WASHINGTON – Like its predecessor, the Obama administration says it cannot count how many people in the U.S. have had their telephone calls and emails monitored by government agents in national security investigations under federal surveillance law.

The national intelligence office said in a letter this week to two Senate Democrats that it was “not reasonably possible to identify the number.”

The senators, Ron Wyden of Oregon and Mark Udall of Colorado, worry that the government may be monitoring communications of law-abiding citizens with inadequate justification.

“We’re not asking these questions to embarrass the administration or make the intelligence community’s job more difficult,” Wyden said in a statement Thursday. “Congress needs to know if the laws it writes are being…implemented as intended.”

The letter from the office of James Clapper, director of national intelligence, was a response to the senators’ requests for information about how the Obama administration is interpreting amendments in 2008 to the Foreign Intelligence Surveillance Act.

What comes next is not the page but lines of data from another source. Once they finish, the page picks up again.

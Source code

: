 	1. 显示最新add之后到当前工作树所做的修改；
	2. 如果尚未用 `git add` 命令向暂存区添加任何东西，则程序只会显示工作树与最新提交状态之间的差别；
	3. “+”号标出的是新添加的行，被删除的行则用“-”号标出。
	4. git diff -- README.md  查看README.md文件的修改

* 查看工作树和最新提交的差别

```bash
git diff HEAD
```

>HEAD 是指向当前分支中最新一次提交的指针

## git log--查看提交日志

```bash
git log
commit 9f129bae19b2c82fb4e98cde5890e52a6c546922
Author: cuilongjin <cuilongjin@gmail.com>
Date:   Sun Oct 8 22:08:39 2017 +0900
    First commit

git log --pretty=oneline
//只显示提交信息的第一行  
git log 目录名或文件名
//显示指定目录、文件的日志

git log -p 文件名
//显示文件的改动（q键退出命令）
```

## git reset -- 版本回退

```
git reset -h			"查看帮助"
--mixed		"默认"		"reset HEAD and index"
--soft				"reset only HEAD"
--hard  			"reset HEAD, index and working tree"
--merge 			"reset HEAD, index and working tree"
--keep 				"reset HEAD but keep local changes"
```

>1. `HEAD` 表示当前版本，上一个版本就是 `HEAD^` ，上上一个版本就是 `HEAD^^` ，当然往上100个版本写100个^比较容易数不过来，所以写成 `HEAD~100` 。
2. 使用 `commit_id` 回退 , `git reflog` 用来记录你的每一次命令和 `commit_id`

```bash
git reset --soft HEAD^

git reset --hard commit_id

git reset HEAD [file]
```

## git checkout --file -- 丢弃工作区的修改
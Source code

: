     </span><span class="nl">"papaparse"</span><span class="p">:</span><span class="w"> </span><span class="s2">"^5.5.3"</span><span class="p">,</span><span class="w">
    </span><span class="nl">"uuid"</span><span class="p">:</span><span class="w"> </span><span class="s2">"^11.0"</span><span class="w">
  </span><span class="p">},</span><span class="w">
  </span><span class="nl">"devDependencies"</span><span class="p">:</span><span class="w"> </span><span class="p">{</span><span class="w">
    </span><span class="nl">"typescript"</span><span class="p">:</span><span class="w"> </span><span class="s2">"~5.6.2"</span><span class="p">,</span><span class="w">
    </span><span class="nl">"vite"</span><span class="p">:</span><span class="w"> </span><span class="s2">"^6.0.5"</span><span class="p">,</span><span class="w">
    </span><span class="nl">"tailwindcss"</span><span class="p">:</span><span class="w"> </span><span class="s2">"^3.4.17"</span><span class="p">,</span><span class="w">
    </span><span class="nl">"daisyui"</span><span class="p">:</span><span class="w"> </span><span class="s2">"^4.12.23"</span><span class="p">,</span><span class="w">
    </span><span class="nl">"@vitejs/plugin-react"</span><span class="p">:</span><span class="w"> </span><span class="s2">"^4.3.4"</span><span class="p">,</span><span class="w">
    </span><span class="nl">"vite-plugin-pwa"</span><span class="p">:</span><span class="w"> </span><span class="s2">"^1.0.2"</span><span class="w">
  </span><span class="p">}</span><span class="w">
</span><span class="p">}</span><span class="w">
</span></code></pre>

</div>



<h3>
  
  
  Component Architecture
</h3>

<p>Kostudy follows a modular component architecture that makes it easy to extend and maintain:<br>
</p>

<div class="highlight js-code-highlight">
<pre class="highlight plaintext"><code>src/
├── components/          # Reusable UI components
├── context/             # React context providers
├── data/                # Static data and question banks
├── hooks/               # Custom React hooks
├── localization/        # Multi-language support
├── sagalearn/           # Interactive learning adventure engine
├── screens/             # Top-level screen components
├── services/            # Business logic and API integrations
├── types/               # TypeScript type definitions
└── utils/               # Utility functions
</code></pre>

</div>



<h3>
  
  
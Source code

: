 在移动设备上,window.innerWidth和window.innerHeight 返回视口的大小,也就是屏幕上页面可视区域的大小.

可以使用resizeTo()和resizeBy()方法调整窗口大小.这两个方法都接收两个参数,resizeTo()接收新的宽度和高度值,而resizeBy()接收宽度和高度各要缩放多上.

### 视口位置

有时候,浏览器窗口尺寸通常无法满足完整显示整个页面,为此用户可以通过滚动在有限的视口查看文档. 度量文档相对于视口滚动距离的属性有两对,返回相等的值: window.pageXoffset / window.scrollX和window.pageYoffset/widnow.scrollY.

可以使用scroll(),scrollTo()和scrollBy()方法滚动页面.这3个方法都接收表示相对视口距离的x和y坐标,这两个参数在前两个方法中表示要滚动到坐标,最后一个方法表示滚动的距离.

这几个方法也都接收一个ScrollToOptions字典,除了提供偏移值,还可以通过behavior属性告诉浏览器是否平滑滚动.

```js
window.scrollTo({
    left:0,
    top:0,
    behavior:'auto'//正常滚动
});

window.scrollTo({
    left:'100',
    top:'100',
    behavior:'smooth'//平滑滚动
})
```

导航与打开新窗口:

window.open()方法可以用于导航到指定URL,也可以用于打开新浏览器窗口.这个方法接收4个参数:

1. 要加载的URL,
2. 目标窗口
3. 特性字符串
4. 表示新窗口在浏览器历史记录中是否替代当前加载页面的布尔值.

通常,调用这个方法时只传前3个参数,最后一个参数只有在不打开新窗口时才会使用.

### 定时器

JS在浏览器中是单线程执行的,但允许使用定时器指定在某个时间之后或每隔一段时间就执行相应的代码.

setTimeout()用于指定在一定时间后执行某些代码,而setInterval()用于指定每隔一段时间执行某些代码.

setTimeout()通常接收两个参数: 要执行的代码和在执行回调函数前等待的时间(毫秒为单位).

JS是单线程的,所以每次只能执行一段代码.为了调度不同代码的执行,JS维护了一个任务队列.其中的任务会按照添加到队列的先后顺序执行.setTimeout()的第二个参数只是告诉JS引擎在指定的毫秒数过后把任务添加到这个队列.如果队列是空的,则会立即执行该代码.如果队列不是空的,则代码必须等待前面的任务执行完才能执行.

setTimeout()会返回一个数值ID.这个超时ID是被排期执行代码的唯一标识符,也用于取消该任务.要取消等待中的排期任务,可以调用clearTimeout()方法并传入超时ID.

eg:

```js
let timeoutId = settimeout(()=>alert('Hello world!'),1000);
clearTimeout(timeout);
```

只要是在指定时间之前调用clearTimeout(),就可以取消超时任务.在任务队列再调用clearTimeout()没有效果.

The 2008 FISA amendments allow the government to obtain from a secret court broad, yearlong intercept orders that target foreign groups, raising the prospect that phone calls and e-mails between those foreign targets and innocent Americans in this country will be swept in.

In saying it was unable to provide a number, the administration’s letter pointed Wyden and Udall to classified reports provided to Congress that give the number of circulated intelligence reports that refer to at least one person in the United States and give the number of collection targets later determined to be in the United States.